You also have the ability to provide overrides for different builders.  Say for example if you are building a instance that needs a different parameter set for a command.  You can see an example of us using the provisioner override on lines 108 to 124 of our template.

{
    "type": "shell",
    "scripts": [
    "scripts/sethostname.sh",
    "scripts/satellite_reg.sh",
    "scripts/install_ansible.sh",
    "scripts/build_version_file.sh"
    ],
    "execute_command": "echo 'labansible'|sudo {{ .Vars }} -S bash '{{ .Path }}'",
    "override": {
    "CentOS": {
        "environment_vars": [
        "OS_VERSION={{user `os_version`}}",
        "IMAGE_BUILD_VERSION={{user `image_build_version`}}",
        "KATELLO_HOSTNAME={{user `satellite_server_fqdn`}}",
        "SATELLITE_ORG={{user `satellite_org`}}",
        "SATELLITE_ACTIVATIONKEY={{user `satellite_activation_key_centos`}}"
        ]
    },
    "RHEL": {
        "environment_vars": [
        "OS_VERSION={{user `os_version`}}",
        "IMAGE_BUILD_VERSION={{user `image_build_version`}}",
        "KATELLO_HOSTNAME={{user `satellite_server_fqdn`}}",
        "SATELLITE_ORG={{user `satellite_org`}}",
        "SATELLITE_ACTIVATIONKEY={{user `satellite_activation_key_rhel`}}"
        ]
    }
    }
}

Post-Processors

Post-Processors aren’t directly covered in our example.  We actually have what could be called a custom post-processor in the deploy-image.ps1 script.  In the year plus since I originally developed this code, Hashicorp and the community have done a great job of fleshing out the options available to do post processing including taking the machine you built and putting it from say a Fusion or Workstation build environment and depositing it directly to a vSphere environment and running it, or converting to a template (and putting it into a vCenter).

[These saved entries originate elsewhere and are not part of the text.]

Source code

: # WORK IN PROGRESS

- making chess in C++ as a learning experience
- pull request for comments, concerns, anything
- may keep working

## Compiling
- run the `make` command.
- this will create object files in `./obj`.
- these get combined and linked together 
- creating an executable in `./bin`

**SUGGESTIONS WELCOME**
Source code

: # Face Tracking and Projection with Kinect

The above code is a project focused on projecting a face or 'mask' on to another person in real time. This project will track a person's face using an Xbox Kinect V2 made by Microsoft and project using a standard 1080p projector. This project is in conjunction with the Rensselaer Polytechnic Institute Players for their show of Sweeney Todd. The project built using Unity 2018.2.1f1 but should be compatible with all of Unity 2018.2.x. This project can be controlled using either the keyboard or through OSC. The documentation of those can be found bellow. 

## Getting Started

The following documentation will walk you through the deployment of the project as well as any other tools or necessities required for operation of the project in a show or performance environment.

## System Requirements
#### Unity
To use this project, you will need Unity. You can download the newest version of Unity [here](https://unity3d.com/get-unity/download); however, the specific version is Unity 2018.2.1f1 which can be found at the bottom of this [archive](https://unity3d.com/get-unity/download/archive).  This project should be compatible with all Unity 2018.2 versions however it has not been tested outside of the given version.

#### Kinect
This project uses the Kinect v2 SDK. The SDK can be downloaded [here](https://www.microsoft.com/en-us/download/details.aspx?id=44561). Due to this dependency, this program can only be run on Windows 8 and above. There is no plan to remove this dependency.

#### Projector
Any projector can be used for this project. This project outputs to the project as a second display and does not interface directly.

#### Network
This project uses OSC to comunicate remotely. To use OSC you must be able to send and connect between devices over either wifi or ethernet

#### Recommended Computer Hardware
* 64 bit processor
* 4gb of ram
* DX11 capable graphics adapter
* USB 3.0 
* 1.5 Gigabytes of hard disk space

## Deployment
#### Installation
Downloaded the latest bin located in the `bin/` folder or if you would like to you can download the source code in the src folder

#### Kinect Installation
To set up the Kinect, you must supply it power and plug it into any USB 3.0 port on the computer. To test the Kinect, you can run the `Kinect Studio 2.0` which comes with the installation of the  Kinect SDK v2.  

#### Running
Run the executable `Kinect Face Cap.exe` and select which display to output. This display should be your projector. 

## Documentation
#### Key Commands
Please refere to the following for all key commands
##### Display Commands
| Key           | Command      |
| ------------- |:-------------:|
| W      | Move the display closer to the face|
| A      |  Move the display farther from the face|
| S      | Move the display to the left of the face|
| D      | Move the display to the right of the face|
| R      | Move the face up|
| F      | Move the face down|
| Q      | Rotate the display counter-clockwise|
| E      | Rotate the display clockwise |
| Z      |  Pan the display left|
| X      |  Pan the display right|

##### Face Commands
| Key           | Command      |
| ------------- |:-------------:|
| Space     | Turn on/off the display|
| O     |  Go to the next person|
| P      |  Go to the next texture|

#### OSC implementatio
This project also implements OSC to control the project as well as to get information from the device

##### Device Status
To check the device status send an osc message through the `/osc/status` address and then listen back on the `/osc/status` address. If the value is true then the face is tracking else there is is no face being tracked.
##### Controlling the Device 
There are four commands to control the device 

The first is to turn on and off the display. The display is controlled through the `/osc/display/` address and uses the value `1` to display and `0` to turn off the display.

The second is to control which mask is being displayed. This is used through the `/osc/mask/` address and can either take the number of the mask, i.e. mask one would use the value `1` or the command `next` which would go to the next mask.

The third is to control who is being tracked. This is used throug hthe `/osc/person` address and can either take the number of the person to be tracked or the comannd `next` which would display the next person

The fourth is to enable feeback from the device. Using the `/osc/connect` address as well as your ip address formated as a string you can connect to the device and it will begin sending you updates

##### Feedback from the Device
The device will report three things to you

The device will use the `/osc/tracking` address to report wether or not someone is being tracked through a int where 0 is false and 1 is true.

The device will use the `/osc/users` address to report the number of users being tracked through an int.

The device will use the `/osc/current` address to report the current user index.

Other options allow for importing it to Amazon, or execute things like our deploy-image.ps1 script directly from packer as opposed to doing it via the Jenkins pipeline like we did.

Variables

The last “section” I want to cover is not something that functionally does something to build your virtual machine, but as the name variables implies, it allows you to define a set of variables which can then be defined at run-time to provide a level of dynamic behavior.

Say for example you wanted to build a CentOS or Red Hat Image, but give yourself the flexibility to change certain aspects of the build – such as the base ISO file, or the Katello subscription key.  The variables section allows you to define it with a reasonable default value, which you can then override when you call the packer executable.

You can even reference environment variables of the executing system to manipulate the build – in our example we are reading an environment variable IMAGE_OUTPUT_DIR, which we then reference later when we instruct packer on where to build the image.

"variables": {
   ...
    "output_directory": "{{env `IMAGE_OUTPUT_DIR`}}"
  },

Wrapping it up

It’s hard to convey the things you can do with packer in a single series of posts, the possibilities are endless, and it can be a bit intimidating when you are digging in and trying to figure out the best way to leverage it.  Next time, I’ll wrap up this series by brain dumping some of the cool things I think you can accomplish with Packer to make your life as a builder of things easier, and give you more time for coffee and other fun activities.